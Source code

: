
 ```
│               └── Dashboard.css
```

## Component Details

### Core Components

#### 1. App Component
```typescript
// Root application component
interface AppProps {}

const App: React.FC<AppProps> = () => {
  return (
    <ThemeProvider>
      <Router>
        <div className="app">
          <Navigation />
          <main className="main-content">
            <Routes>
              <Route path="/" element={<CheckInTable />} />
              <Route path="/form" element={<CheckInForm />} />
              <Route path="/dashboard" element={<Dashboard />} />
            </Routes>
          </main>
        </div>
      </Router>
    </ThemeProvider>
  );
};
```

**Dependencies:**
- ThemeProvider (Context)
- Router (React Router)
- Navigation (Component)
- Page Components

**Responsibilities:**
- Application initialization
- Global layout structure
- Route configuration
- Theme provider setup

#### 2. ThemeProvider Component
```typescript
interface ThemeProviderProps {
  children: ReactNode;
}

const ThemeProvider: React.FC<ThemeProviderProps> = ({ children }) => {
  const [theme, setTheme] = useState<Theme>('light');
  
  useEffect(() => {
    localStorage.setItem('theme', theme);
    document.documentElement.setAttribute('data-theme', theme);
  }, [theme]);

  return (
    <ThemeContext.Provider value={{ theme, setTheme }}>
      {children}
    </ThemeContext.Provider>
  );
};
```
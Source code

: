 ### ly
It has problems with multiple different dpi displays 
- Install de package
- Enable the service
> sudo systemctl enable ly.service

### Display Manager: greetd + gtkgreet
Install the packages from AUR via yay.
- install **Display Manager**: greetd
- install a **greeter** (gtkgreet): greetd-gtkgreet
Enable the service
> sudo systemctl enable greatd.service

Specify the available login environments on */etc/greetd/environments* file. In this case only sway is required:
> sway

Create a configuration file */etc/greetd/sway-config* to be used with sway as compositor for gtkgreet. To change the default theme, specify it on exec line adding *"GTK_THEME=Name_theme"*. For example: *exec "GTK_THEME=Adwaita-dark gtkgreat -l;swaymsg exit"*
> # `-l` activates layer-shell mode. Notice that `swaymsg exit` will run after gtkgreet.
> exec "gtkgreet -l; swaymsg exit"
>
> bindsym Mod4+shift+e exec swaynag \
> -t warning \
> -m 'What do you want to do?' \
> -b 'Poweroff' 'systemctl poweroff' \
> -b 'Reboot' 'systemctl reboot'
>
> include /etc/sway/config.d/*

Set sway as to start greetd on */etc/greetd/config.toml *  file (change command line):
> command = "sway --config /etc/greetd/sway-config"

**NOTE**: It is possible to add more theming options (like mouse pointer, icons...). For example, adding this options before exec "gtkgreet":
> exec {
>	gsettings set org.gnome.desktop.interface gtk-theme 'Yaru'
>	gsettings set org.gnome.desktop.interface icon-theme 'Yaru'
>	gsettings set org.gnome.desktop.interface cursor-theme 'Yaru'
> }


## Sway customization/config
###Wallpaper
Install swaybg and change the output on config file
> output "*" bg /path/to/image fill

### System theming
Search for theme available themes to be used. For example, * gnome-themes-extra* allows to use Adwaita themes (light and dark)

* [Exercise brief]: Take the line holding "###Wallpaper" and all lines after it through the end of the data, and set them down exactly.

* [Output for this exercise]:
###Wallpaper
Install swaybg and change the output on config file
> output "*" bg /path/to/image fill

### System theming
Search for theme available themes to be used. For example, * gnome-themes-extra* allows to use Adwaita themes (light and dark)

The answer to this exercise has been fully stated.